EXERCISE DESCRIPTION —
Leave out the pictures and restate the rest of the data exactly.

Source records:

....

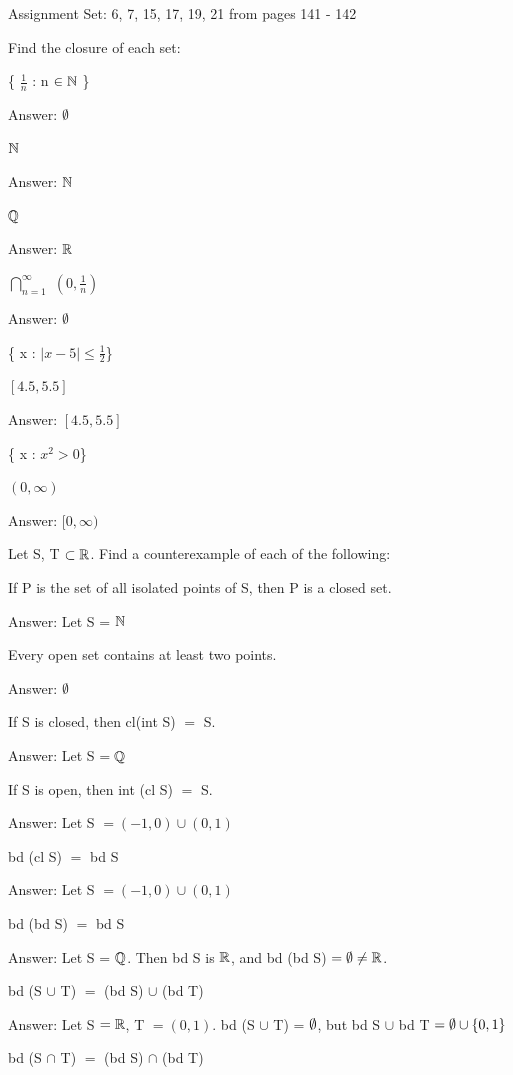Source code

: \documentclass{article}
\begin{document}
Assignment Set: {6, 7, 15, 17, 19, 21} from pages 141 - 142


Find the closure of each set:

\balist
\item \{ $\frac{1}{n}$ : n $\in \mathbb{N}$ \} \

	Answer: $\emptyset$
\item $\mathbb{N}$ \
	
	Answer: $\mathbb{N}$
\item $\mathbb{Q}$ \
	
	Answer: $\mathbb{R}$
\item $\bigcap_{n=1}^\infty$ $(0, \frac{1}{n})$ \
	
	Answer: $\emptyset$
\item \{ x : $|x - 5| \leq \frac{1}{2}$\} \

	$[4.5, 5.5]$ \
	
	Answer: $[4.5, 5.5]$
\item \{ x : $x^2 > 0$\} \
	
	$(0, \infty)$ \
	
	Answer: $[0, \infty)$ \
\elist

 Let S, T $\subset \mathbb{R}$. Find a counterexample of each of the following:
\balist
\item If P is the set of all isolated points of S, then P is a closed set. \

	Answer: Let S = $\mathbb{N}$
\item Every open set contains at least two points. \

	Answer: $\emptyset$
\item If S is closed, then cl(int S) $=$ S. \

	Answer: Let S $= \mathbb{Q}$
\item If S is open, then int (cl S) $=$ S. \

	Answer: Let S $= (-1, 0) \cup (0, 1)$
\item bd (cl S) $=$ bd S \

	Answer: Let S $= (-1, 0) \cup (0, 1)$
\item bd (bd S) $=$ bd S \

	Answer: Let S = $\mathbb{Q}$. Then bd S is $\mathbb{R}$, and bd (bd S) $= \emptyset \neq \mathbb{R}$.
\item bd (S $\cup$ T) $=$ (bd S) $\cup$ (bd T) \

	Answer: Let S $= \mathbb{R}$, T $= (0, 1)$. bd (S $\cup$ T) = $\emptyset$, but bd S $\cup$ bd T $= \emptyset \cup \{0, 1\}$
\item bd (S $\cap$ T) $=$ (bd S) $\cap$ (bd T) \
\end{document}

....

THE ANSWER —
Source code

: \documentclass{article}
\begin{document}
Assignment Set: {6, 7, 15, 17, 19, 21} from pages 141 - 142


Find the closure of each set:

\balist
\item \{ $\frac{1}{n}$ : n $\in \mathbb{N}$ \} \

	Answer: $\emptyset$
\item $\mathbb{N}$ \
	
	Answer: $\mathbb{N}$
\item $\mathbb{Q}$ \
	
	Answer: $\mathbb{R}$
\item $\bigcap_{n=1}^\infty$ $(0, \frac{1}{n})$ \
	
	Answer: $\emptyset$
\item \{ x : $|x - 5| \leq \frac{1}{2}$\} \

	$[4.5, 5.5]$ \
	
	Answer: $[4.5, 5.5]$
\item \{ x : $x^2 > 0$\} \
	
	$(0, \infty)$ \
	
	Answer: $[0, \infty)$ \
\elist

 Let S, T $\subset \mathbb{R}$. Find a counterexample of each of the following:
\balist
\item If P is the set of all isolated points of S, then P is a closed set. \

	Answer: Let S = $\mathbb{N}$
\item Every open set contains at least two points. \

	Answer: $\emptyset$
\item If S is closed, then cl(int S) $=$ S. \

	Answer: Let S $= \mathbb{Q}$
\item If S is open, then int (cl S) $=$ S. \

	Answer: Let S $= (-1, 0) \cup (0, 1)$
\item bd (cl S) $=$ bd S \

	Answer: Let S $= (-1, 0) \cup (0, 1)$
\item bd (bd S) $=$ bd S \

	Answer: Let S = $\mathbb{Q}$. Then bd S is $\mathbb{R}$, and bd (bd S) $= \emptyset \neq \mathbb{R}$.
\item bd (S $\cup$ T) $=$ (bd S) $\cup$ (bd T) \

	Answer: Let S $= \mathbb{R}$, T $= (0, 1)$. bd (S $\cup$ T) = $\emptyset$, but bd S $\cup$ bd T $= \emptyset \cup \{0, 1\}$
\item bd (S $\cap$ T) $=$ (bd S) $\cap$ (bd T) \
\end{document}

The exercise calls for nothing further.